Publish on: 05/6/20 8:00 AM
Written by Dean
As of March 2020, 90% of the electricity in Scotland is generated through renewable sources. This is after a 14% increase from the year-on-year numbers. This is an impressive figure- but that is not all. Scotland also has a target to get to 100% within this year, and that may just happen.
Scotland had set a target to get to 100% renewably generated electricity by 2020. As per Cara Dalziel, who is a policy officer with Scottish Renewables, while the target is attainable, uncertainty in policies over the last few years has affected it. This was the major reason that prevented Scotland from deploying the planned renewable energy generation capacity.

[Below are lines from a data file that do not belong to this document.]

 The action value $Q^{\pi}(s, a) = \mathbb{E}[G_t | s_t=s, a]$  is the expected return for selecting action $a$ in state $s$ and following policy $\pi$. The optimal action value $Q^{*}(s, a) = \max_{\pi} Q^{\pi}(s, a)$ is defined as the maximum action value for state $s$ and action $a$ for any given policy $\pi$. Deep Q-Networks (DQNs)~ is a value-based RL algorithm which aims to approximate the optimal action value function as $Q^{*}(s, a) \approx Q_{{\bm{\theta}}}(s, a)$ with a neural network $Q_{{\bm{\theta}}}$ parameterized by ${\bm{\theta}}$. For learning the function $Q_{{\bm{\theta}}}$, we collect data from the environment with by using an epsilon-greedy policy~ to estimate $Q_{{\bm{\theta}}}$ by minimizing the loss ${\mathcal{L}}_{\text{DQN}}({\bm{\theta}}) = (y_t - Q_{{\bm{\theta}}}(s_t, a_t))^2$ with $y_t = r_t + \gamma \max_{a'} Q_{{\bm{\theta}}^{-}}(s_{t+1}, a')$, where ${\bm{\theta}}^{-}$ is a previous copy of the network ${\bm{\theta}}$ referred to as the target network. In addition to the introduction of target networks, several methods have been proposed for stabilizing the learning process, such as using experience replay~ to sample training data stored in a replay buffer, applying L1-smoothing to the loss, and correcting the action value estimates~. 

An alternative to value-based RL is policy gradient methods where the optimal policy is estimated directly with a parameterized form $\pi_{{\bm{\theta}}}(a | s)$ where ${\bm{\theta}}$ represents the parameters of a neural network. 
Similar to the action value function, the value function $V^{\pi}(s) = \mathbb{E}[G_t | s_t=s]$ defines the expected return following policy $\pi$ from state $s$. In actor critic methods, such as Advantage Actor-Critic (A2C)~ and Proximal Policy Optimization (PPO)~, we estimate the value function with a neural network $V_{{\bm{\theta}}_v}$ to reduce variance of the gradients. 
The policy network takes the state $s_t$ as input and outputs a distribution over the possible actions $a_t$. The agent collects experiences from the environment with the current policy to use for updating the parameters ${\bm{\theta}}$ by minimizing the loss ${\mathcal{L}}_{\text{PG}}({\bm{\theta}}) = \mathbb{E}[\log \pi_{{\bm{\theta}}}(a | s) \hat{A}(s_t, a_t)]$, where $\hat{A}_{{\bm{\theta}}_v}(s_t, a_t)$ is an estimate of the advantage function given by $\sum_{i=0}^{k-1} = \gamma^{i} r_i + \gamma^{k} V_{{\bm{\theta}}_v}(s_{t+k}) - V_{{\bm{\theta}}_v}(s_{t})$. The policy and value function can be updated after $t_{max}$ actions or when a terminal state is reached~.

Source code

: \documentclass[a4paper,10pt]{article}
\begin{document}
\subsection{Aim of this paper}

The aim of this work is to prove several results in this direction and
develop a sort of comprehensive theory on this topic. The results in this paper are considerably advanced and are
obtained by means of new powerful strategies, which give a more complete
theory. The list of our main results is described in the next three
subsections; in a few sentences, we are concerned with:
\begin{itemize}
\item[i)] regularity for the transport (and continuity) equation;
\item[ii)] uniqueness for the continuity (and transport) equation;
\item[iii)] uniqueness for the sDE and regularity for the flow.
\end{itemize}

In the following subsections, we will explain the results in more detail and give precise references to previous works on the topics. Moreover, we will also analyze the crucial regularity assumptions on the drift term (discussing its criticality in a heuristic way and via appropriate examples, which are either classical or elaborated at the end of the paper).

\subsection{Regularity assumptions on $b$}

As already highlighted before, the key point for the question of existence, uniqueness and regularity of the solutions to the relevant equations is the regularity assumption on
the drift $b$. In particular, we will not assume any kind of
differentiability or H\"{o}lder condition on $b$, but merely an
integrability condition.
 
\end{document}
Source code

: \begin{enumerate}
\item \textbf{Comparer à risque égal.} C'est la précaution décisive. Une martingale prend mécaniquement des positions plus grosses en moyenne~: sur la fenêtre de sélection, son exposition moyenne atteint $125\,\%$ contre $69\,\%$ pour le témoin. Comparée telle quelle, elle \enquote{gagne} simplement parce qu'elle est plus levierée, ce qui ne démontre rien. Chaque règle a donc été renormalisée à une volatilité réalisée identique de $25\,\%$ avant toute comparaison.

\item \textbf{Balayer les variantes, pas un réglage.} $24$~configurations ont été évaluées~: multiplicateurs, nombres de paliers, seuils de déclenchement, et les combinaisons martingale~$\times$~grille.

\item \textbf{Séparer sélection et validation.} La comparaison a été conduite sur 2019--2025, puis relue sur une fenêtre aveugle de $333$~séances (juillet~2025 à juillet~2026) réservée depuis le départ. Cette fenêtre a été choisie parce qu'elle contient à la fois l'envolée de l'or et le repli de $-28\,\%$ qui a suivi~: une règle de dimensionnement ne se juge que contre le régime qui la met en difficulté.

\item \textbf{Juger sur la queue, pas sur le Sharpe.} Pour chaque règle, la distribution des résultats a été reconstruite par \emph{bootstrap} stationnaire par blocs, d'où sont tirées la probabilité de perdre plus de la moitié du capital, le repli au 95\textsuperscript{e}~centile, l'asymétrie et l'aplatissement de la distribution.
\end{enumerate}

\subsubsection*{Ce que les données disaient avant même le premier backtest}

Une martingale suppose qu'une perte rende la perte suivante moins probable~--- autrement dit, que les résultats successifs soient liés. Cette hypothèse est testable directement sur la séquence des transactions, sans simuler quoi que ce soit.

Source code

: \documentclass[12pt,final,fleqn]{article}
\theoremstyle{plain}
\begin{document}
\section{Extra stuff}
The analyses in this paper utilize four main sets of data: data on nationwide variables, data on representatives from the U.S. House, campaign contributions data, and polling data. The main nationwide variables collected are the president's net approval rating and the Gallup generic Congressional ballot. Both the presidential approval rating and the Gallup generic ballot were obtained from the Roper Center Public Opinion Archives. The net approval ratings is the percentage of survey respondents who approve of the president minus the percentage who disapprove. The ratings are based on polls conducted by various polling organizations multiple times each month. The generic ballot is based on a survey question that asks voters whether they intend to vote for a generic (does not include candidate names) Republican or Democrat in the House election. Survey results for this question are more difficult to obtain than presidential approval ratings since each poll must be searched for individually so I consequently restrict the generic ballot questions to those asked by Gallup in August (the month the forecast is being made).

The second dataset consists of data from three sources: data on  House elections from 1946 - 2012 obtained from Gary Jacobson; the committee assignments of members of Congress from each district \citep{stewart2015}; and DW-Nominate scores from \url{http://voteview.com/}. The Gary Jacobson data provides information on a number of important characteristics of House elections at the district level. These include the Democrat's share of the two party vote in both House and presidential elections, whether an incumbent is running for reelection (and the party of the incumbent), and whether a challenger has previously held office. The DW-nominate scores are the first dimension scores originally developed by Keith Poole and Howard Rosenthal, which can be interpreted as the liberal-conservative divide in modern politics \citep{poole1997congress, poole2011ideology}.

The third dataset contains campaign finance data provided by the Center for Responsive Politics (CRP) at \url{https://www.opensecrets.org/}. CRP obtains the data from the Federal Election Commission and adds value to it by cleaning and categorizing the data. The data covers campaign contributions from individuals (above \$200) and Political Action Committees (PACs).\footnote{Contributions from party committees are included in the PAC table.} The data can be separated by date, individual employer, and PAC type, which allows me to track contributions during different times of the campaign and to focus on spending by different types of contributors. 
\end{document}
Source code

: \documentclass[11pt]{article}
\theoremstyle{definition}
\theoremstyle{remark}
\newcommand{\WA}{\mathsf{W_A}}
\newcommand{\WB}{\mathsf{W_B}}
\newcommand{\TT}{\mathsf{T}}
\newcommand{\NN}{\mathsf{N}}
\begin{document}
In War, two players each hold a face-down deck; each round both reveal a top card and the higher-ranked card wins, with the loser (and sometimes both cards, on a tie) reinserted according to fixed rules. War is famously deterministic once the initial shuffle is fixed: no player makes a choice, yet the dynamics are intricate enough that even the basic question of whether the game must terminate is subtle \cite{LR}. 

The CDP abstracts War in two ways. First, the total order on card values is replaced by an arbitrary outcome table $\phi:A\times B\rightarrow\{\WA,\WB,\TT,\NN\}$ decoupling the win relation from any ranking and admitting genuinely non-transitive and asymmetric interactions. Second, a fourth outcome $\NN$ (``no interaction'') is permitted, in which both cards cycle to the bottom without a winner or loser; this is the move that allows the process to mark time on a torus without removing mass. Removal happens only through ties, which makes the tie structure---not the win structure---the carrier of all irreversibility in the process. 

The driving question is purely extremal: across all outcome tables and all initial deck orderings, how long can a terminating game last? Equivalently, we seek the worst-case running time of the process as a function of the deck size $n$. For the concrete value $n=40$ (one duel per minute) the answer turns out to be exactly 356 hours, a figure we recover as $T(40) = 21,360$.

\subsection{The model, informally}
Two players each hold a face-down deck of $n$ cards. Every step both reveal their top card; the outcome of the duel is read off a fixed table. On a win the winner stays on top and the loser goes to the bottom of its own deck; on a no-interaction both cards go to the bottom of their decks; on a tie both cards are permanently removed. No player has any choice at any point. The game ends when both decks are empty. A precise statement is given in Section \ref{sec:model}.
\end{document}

Compared to the rest of the UK, the growth of offshore winds was slower in Scotland. Additionally, onshore wind, which was a major component of Scotland’s green power generation capability, was also unavailable. This was because it had been locked from the energy market for 4 years by the UK’s government. Thus, few projects were built for renewable energy generation.
However, offshore energy generation has begun to pick up. Additionally, onshore wind is also available as Scotland can now access auctions to sell the generated power. Cara Dalziel states that they are confident that this growth in electricity generation coupled together with solar, hydro, and tidal power will help them achieve the 100% target.
Electricity is only 25% of the total energy utilized by Scotland. Their new target is to ensure that 50% of all their energy requirements, including heat, transport as well as electricity, is through renewable sources. The key to achieving this target is to decarbonize the heat supply. Currently, over 50% of the energy utilization in Scotland is for this.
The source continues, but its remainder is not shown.